Ольга Гофман помалкивала, испытующе поглядывая на Лешу, а он только пожимал плечами: «Болтаем… надо же человеку выговориться…»
Однажды в прихожей Ася взяла Лешу за руку, и так они простояли молча в темноте несколько минут. В прихожей пахло керосином, ваксой – от Лешиных сапог, а от Немочки – детским потом и молочным шоколадом, и эти запахи преследовали Леонтьева весь день…
Каждый день Ольга и Ася приходили к Леонтьеву. Ольга обмывала Верочку, меняла белье, а Немочка мыла полы и занималась стиркой – ее не смущали ни простыни, испачканные фекалиями, ни Лешины трусы. Мать перестала следить за каждым Асиным шагом – хватало хлопот с младшей дочерью Ниточкой, милой дурочкой, которой и в пять, и в десять лет было три года. Ася больше не убегала в лес – лето она проводила на реке, купалась, загорала, читала. Мужчины и мальчишки поглядывали на нее – у Немочки было спелое тело, но не приближались: кто знает, на что способна девушка, которая полтора месяца разговаривала с трупом…
Леша проснулся от шума воды. Ася растопила плиту, занимавшую половину кухни, а сама умывалась под краном. Когда она подняла голову, Леонтьев увидел у нее под глазом синяк.
– Тебе яичницу или что, д-дядь Леш? – спросила она, глядя на себя в зеркало, которое висело над раковиной.
– Давай яичницу.
Ася набрала в чайник воды, поставила на конфорку, рядом пристроила сковороду.
Леонтьев закурил папиросу.
– Это кто тебя так? – спросил он. – Мать, что ли?
– Тебе т-три или пять? – Ася взяла из глубокой тарелки яйцо и занесла нож.
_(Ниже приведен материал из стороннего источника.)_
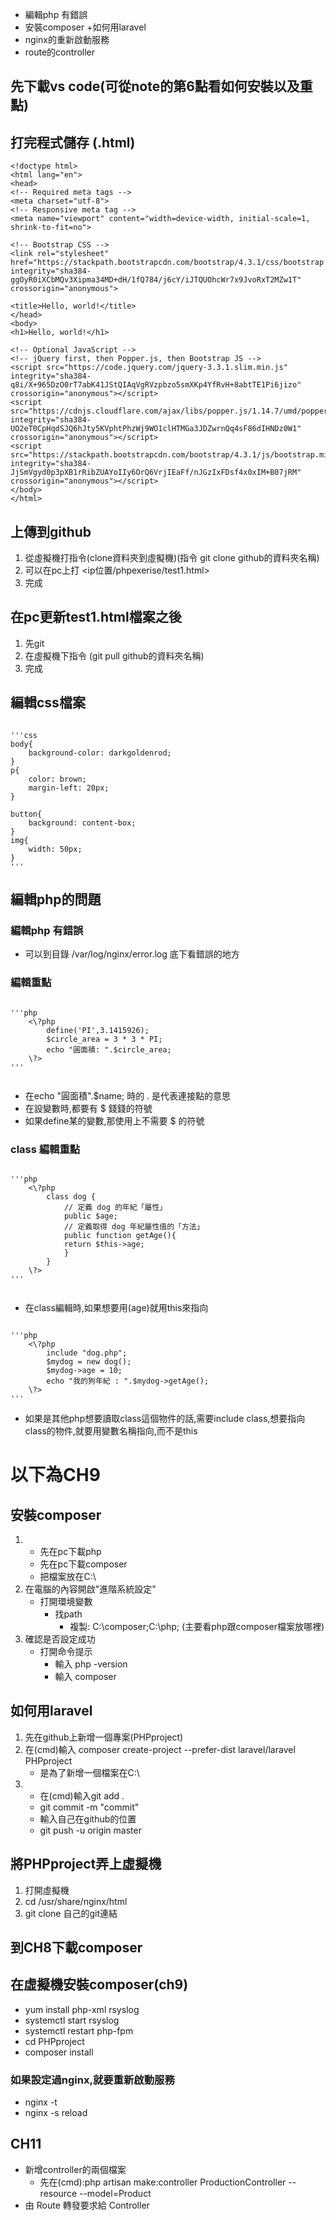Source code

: + 編輯php 有錯誤
+ 安裝composer
+如何用laravel
+ nginx的重新啟動服務
+ route的controller
## 先下載vs code(可從note的第6點看如何安裝以及重點)
## 打完程式儲存 (.html)

    <!doctype html>
    <html lang="en">
    <head>
    <!-- Required meta tags -->
    <meta charset="utf-8">
    <!-- Responsive meta tag -->
    <meta name="viewport" content="width=device-width, initial-scale=1, shrink-to-fit=no">

    <!-- Bootstrap CSS -->
    <link rel="stylesheet" href="https://stackpath.bootstrapcdn.com/bootstrap/4.3.1/css/bootstrap.min.css" integrity="sha384-ggOyR0iXCbMQv3Xipma34MD+dH/1fQ784/j6cY/iJTQUOhcWr7x9JvoRxT2MZw1T" crossorigin="anonymous">

    <title>Hello, world!</title>
    </head>
    <body>
    <h1>Hello, world!</h1>

    <!-- Optional JavaScript -->
    <!-- jQuery first, then Popper.js, then Bootstrap JS -->
    <script src="https://code.jquery.com/jquery-3.3.1.slim.min.js" integrity="sha384-q8i/X+965DzO0rT7abK41JStQIAqVgRVzpbzo5smXKp4YfRvH+8abtTE1Pi6jizo" crossorigin="anonymous"></script>
    <script src="https://cdnjs.cloudflare.com/ajax/libs/popper.js/1.14.7/umd/popper.min.js" integrity="sha384-UO2eT0CpHqdSJQ6hJty5KVphtPhzWj9WO1clHTMGa3JDZwrnQq4sF86dIHNDz0W1" crossorigin="anonymous"></script>
    <script src="https://stackpath.bootstrapcdn.com/bootstrap/4.3.1/js/bootstrap.min.js" integrity="sha384-JjSmVgyd0p3pXB1rRibZUAYoIIy6OrQ6VrjIEaFf/nJGzIxFDsf4x0xIM+B07jRM" crossorigin="anonymous"></script>
    </body>
    </html>


## 上傳到github
1. 從虛擬機打指令(clone資料夾到虛擬機)(指令 git clone github的資料夾名稱)
2. 可以在pc上打 <ip位置/phpexerise/test1.html>
3. 完成
## 在pc更新test1.html檔案之後
1. 先git
2. 在虛擬機下指令 (git pull github的資料夾名稱)
3. 完成
## 編輯css檔案

<pre><code>
'''css
body{
    background-color: darkgoldenrod;
}
p{
    color: brown;
    margin-left: 20px;
}

button{
    background: content-box;
}
img{
    width: 50px;
}
'''
</code></pre>


## 編輯php的問題

### 編輯php 有錯誤
+ 可以到目錄 /var/log/nginx/error.log 底下看錯誤的地方

### 編輯重點

<pre><code>
'''php
    <\?php
        define('PI',3.1415926);
        $circle_area = 3 * 3 * PI;
        echo "圓面積: ".$circle_area;
    \?>
'''

</code></pre>

+ 在echo "圓面積".$name; 時的 . 是代表連接點的意思
+ 在設變數時,都要有 $ 錢錢的符號
+ 如果define某的變數,那使用上不需要 $ 的符號



### class 編輯重點
<pre><code>
'''php
    <\?php
        class dog {
            // 定義 dog 的年紀「屬性」
            public $age;
            // 定義取得 dog 年紀屬性值的「方法」
            public function getAge(){
            return $this->age;
            }
        }
    \?>
'''

</code></pre>


+ 在class編輯時,如果想要用(age)就用this來指向

<pre><code>
'''php
    <\?php
        include "dog.php";
        $mydog = new dog();
        $mydog->age = 10;
        echo "我的狗年紀 : ".$mydog->getAge();
    \?>
'''
</code></pre>

+ 如果是其他php想要讀取class這個物件的話,需要include class,想要指向class的物件,就要用變數名稱指向,而不是this

# 以下為CH9
## 安裝composer
1.  + 先在pc下載php
    + 先在pc下載composer
    + 把檔案放在C:\
2. 在電腦的內容開啟"進階系統設定"
    + 打開環境變數
        + 找path
            + 複製: C:\composer;C:\php; (主要看php跟composer檔案放哪裡)
3. 確認是否設定成功
    + 打開命令提示
        + 輸入 php -version
        + 輸入 composer

## 如何用laravel
1. 先在github上新增一個專案(PHPproject)
2. 在(cmd)輸入 composer create-project --prefer-dist laravel/laravel PHPproject
    + 是為了新增一個檔案在C:\
3.  + 在(cmd)輸入git add .
    + git commit -m "commit"
    + 輸入自己在github的位置
    + git push -u origin master

## 將PHPproject弄上虛擬機
1. 打開虛擬機
2. cd /usr/share/nginx/html
3. git clone 自己的git連結

## 到CH8下載composer

## 在虛擬機安裝composer(ch9)
+ yum install php-xml rsyslog
+ systemctl start rsyslog
+ systemctl restart php-fpm
+ cd PHPproject
+ composer install

### 如果設定過nginx,就要重新啟動服務
+ nginx -t
+ nginx -s reload

## CH11
+ 新增controller的兩個檔案
    + 先在(cmd):php artisan make:controller ProductionController --resource --model=Product
+ 由 Route 轉發要求給 Controller
    <?php
    // GET product的要求轉發給ProductController的index方法處理
    Route::get('product', 'ProductionController@index');
    // GET product{id}的要求轉發給ProductController的show方法處理，同時會傳遞參數id
    Route::get('product/{id}', 'ProductionController@show');
    // POST product的要求轉發給ProductController的store方法處理
    Route::post('product', 'ProductionController@store');
    ?>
– Пять. – Леша погасил папиросу в медной пепельнице. – Я с ней поговорю…
– Она сказала, чтобы я шла к тебе…
Леша выжидательно молчал.
– Чтоб-бы я у тебя жила… чтобы м-мы жили… чтобы я насовсем… – Асина шея стала малиновой, голос ее сорвался. – Я к ней н-не вернусь, дядя Леша…
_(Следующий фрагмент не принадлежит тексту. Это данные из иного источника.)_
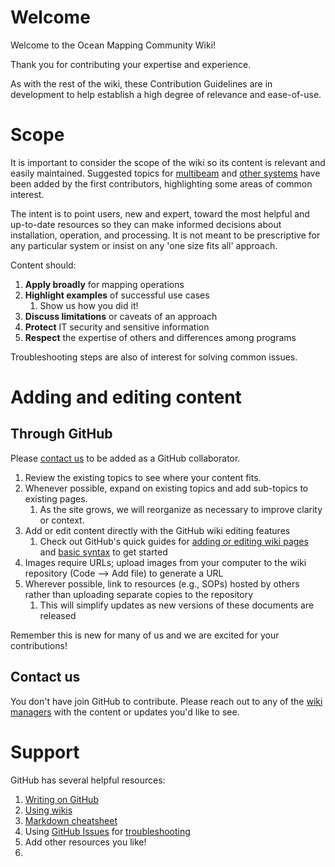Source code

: # Welcome
Welcome to the Ocean Mapping Community Wiki!

Thank you for contributing your expertise and experience.

As with the rest of the wiki, these Contribution Guidelines are in development to help establish a high degree of relevance and ease-of-use.

# Scope
It is important to consider the scope of the wiki so its content is relevant and easily maintained.
Suggested topics for [multibeam](https://github.com/oceanmapping/community/wiki#multibeam-topics) and [other systems](https://github.com/oceanmapping/community/wiki#other-mapping-topics) have been added by the first contributors, highlighting some areas of common interest.

The intent is to point users, new and expert, toward the most helpful and up-to-date resources so they can make informed decisions about installation, operation, and processing.  It is not meant to be prescriptive for any particular system or insist on any 'one size fits all' approach.  

Content should:
1. **Apply broadly** for mapping operations
1. **Highlight examples** of successful use cases
    1. Show us how you did it!
1. **Discuss limitations** or caveats of an approach
1. **Protect** IT security and sensitive information
1. **Respect** the expertise of others and differences among programs

Troubleshooting steps are also of interest for solving common issues.

# Adding and editing content
## Through GitHub
Please [contact us](https://github.com/oceanmapping/community/wiki#contact-us) to be added as a GitHub collaborator.

1. Review the existing topics to see where your content fits.
1. Whenever possible, expand on existing topics and add sub-topics to existing pages.
    1. As the site grows, we will reorganize as necessary to improve clarity or context.
1. Add or edit content directly with the GitHub wiki editing features
    1. Check out GitHub's quick guides for [adding or editing wiki pages](https://docs.github.com/en/communities/documenting-your-project-with-wikis/adding-or-editing-wiki-pages) and [basic syntax](https://docs.github.com/en/github/writing-on-github/getting-started-with-writing-and-formatting-on-github/basic-writing-and-formatting-syntax) to get started
1. Images require URLs; upload images from your computer to the wiki repository (Code --> Add file) to generate a URL
1. Wherever possible, link to resources (e.g., SOPs) hosted by others rather than uploading separate copies to the repository
    1. This will simplify updates as new versions of these documents are released

Remember this is new for many of us and we are excited for your contributions!

## Contact us
You don't have join GitHub to contribute.  Please reach out to any of the [wiki managers](https://github.com/oceanmapping/community/wiki#contact-us) with the content or updates you'd like to see.

# Support
GitHub has several helpful resources:
1. [Writing on GitHub](https://docs.github.com/en/github/writing-on-github)
1. [Using wikis](https://docs.github.com/en/communities/documenting-your-project-with-wikis)
1. [Markdown cheatsheet](https://github.com/adam-p/markdown-here/wiki/Markdown-Cheatsheet)
1. Using [GitHub Issues](https://docs.github.com/en/issues/tracking-your-work-with-issues/quickstart) for [troubleshooting](https://github.com/oceanmapping/community/wiki/Troubleshooting)
1. Add other resources you like!
2. 
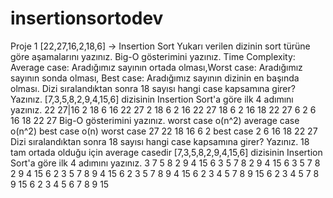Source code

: # insertionsortodev
Proje 1
[22,27,16,2,18,6] -> Insertion Sort
Yukarı verilen dizinin sort türüne göre aşamalarını yazınız.
Big-O gösterimini yazınız.
Time Complexity: Average case: Aradığımız sayının ortada olması,Worst case: Aradığımız sayının sonda olması, Best case: Aradığımız sayının dizinin en başında olması.
Dizi sıralandıktan sonra 18 sayısı hangi case kapsamına girer? Yazınız.
[7,3,5,8,2,9,4,15,6] dizisinin Insertion Sort'a göre ilk 4 adımını yazınız.
22 27|16 2 18 6
16 22 27 2 18 6 
2 16 22 27 18 6
2 16 18 22 27 6
2 6 16 18 22 27
 Big-O gösterimini yazınız.
 worst case o(n^2)
 average case o(n^2)
 best case o(n)
 worst case  27 22 18 16 6 2
 best case 2 6 16 18 22 27
 Dizi sıralandıktan sonra 18 sayısı hangi case kapsamına girer? Yazınız.
18 tam ortada olduğu için average casedir
[7,3,5,8,2,9,4,15,6] dizisinin Insertion Sort'a göre ilk 4 adımını yazınız.
3 7 5 8 2 9 4 15 6
3 5 7 8 2 9 4 15 6
3 5 7 8 2 9 4 15 6
2 3 5 7 8 9 4 15 6
2 3 5 7 8 9 4 15 6
2 3 4 5 7 8 9 15 6
2 3 4 5 7 8 9 15 6
2 3 4 5 6 7 8 9 15 





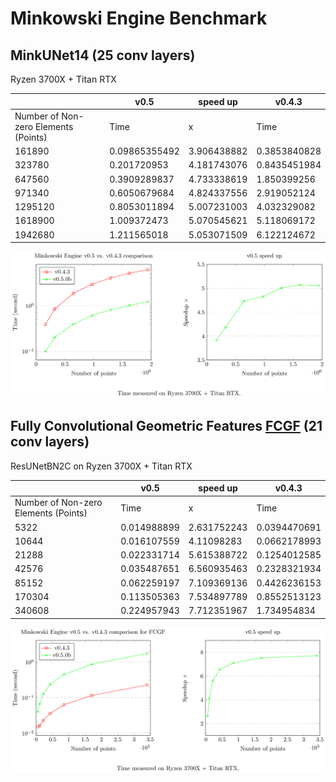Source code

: # Minkowski Engine Benchmark

## MinkUNet14 (25 conv layers)

Ryzen 3700X + Titan RTX

|                                      | v0.5          | speed up    | v0.4.3       |
|--------------------------------------|---------------|-------------|--------------|
| Number of Non-zero Elements (Points) | Time          | x           | Time         |
|                               161890 | 0.09865355492 | 3.906438882 | 0.3853840828 |
|                               323780 |   0.201720953 | 4.181743076 | 0.8435451984 |
|                               647560 |  0.3909289837 | 4.733338619 |  1.850399256 |
|                               971340 |  0.6050679684 | 4.824337556 |  2.919052124 |
|                              1295120 |  0.8053011894 | 5.007231003 |  4.032329082 |
|                              1618900 |   1.009372473 | 5.070545621 |  5.118069172 |
|                              1942680 |   1.211565018 | 5.053071509 |  6.122124672 |

![](./assets/minkunet14.png)


## Fully Convolutional Geometric Features [FCGF](https://github.com/chrischoy/FCGF) (21 conv layers)

ResUNetBN2C on Ryzen 3700X + Titan RTX

|                                      | v0.5          | speed up    | v0.4.3       |
|--------------------------------------|---------------|-------------|--------------|
| Number of Non-zero Elements (Points) | Time          | x           | Time         |
|                           5322       | 0.014988899   | 2.631752243 | 0.0394470691 |
|                           10644      | 0.016107559   | 4.11098283  | 0.0662178993 |
|                           21288      | 0.022331714   | 5.615388722 | 0.1254012585 |
|                           42576      | 0.035487651   | 6.560935463 | 0.2328321934 |
|                           85152      | 0.062259197   | 7.109369136 | 0.4426236153 |
|                           170304     | 0.113505363   | 7.534897789 | 0.8552513123 |
|                           340608     | 0.224957943   | 7.712351967 | 1.734954834  |

![](./assets/fcgf_resunetbn2c.png)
– Что у вас там произошло, Ася?
– Ничего. Но домой я не в-вернусь. Завтра последний экзамен, и в-все.
– Что все?
– Все.
– По какому у тебя экзамен?
– П-по немецкому.
– Что случилось, Ася? – снова спросил он.
– Н-ничего, – снова ответила Ася.
Она выложила яичницу на тарелку, не глядя на Лешу. А он принялся за еду, боясь взглянуть на Немочку.
Ольга Гофман открыла дверь не сразу. Не поздоровавшись, прошла в кухню, высыпала из банки на стол рис и села на табуретку.
Леша толкнул дверь в маленькую спальню. Шторы были задернуты, и Леша не сразу разглядел Ниточку. Он лежала на кровати, укрытая пуховым одеялом до глаз. Леонтьев сел боком на кровать, откинул одеяло и чиркнул спичкой. Ниточка попыталась улыбнуться, но у нее не получилось: губы, нос у нее распухли, под глазами набрякли синие мешки.
Леша дунул на спичку, провел ладонью по Ниточкиным волосам – девочка вздрогнула – укрыл ее одеялом и вышел.
Ольга перебирала рис, не поднимая головы и пошмыгивая носом.
Леша опустился на табуретку напротив и выложил на стол обломок гребня, тот самый, что был зажат в кулаке у Сваровского.
– А я-то думала, где он. – Ольга придвинула к Леше пепельницу. – А ты, значит, нашел.
– Нашел. – Леонтьев закурил. – Вот, значит, в чем дело… в Ниточке, значит, все дело…
– Лешенька… – Ольга одним движением смахнула весь рис на пол – зерна с сухим шелестом рассыпались по линолеуму – и закрыла руками лицо. – Лешенька…
– Оля…
– Я ведь сама ему ключ дала… подожди, говорю, пока нас нету… Ася в школе, я на работе… и мысли не было… и мысли не было, Леша! – Она отняла руки от лица и подняла голову. – И мысли не было… – Сглотнула. – Мы вернулись, а тут он… и Ниточка… она же никому никогда зла не делала… никому… а он… Лешенька, он ведь как жаба с ней… как жаба… ящер какой-то, господи, а не человек… она ж совсем ребенок, Леша… то отец родной, то этот… за что ей так, Леша? Все из-за меня, из-за меня, Леша… как вышла за этого ящера, так и пошло… из-за меня все… а куда мне было деваться? Куда, Леша? Ты же знаешь…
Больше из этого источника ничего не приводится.